Ted Dailey

No. 22
- Position: End

Personal information
- Born: September 25, 1909 Phillipsburg, New Jersey, U.S.
- Died: October 3, 1992 (aged 83) Syracuse, New York, U.S.
- Listed height: 5 ft 9 in (1.75 m)
- Listed weight: 170 lb (77 kg)

Career information
- High school: Phillipsburg (New Jersey)
- College: Pittsburgh (1929–1932)

Career history
- Pittsburgh Pirates (1933);
- Stats at Pro Football Reference

= Ted Dailey =

American football player (1908–1992)

Theodore E. Dailey (September 25, 1908 – October 3, 1992) was an American professional football end who played one season in the National Football League (NFL) with the Pittsburgh Pirates. He played college football at the University of Pittsburgh.

==Early life and college==
Theodore E. Dailey was born on September 25, 1908, in Phillipsburg, New Jersey. He attended Phillipsburg High School in Phillipsburg and was a left end on the football team for three seasons.
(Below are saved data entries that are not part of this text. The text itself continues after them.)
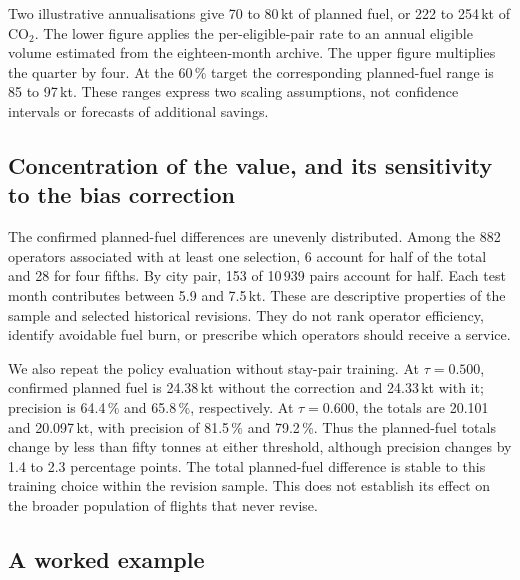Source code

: \documentclass[preprint,authoryear,12pt]{elsarticle}
\begin{document}
Two illustrative annualisations give 70 to 80\,kt of planned fuel,
or 222 to 254\,kt of CO$_2$. The lower figure applies the
per-eligible-pair rate to an annual eligible volume estimated from the
eighteen-month archive. The upper figure multiplies the quarter by four.
At the 60\,\% target the corresponding planned-fuel range is 85 to
97\,kt. These ranges express two scaling assumptions, not confidence
intervals or forecasts of additional savings.

\subsection{Concentration of the value, and its sensitivity to the bias correction}
\label{sec:concentration}
\label{sec:sensitivity}

The confirmed planned-fuel differences are unevenly distributed.
Among the 882 operators associated with at least one selection, 6
account for half of the total and 28 for four fifths. By city pair,
153 of 10\,939 pairs account for half. Each test month contributes
between 5.9 and 7.5\,kt. These are descriptive properties of the
sample and selected historical revisions. They do not rank operator
efficiency, identify avoidable fuel burn, or prescribe which operators
should receive a service.

We also repeat the policy evaluation without stay-pair training.
At $\tau=0.500$, confirmed planned fuel is 24.38\,kt without the
correction and 24.33\,kt with it; precision is 64.4\,\% and
65.8\,\%, respectively. At $\tau=0.600$, the totals are 20.101 and
20.097\,kt, with precision of 81.5\,\% and 79.2\,\%. Thus the
planned-fuel totals change by less than fifty tonnes at either
threshold, although precision changes by 1.4 to 2.3 percentage points.
The total planned-fuel difference is stable to this training choice within the
revision sample. This does not establish its effect on the broader
population of flights that never revise.

\subsection{A worked example}
\end{document}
He was a member of the Pittsburgh Panthers football team from 1929 to 1932 and was a three-year letterman from 1930 to 1932. He was named an All-American his senior year.

==Professional career==
Dailey signed with the Pittsburgh Pirates of the National Football League in 1933. He played in 10 games, starting four, for the Pirates during their inaugural 1933 season, catching seven passes for 66 yards and rushing once for one yard. The Pirates finished the year with a 3–6–2 record, fifth place in the Eastern Division. He quit pro football after the season to become a high school football coach.

==Later life==
Dailey was a high school football coach after his playing career. He died on October 3, 1992, in Syracuse, New York.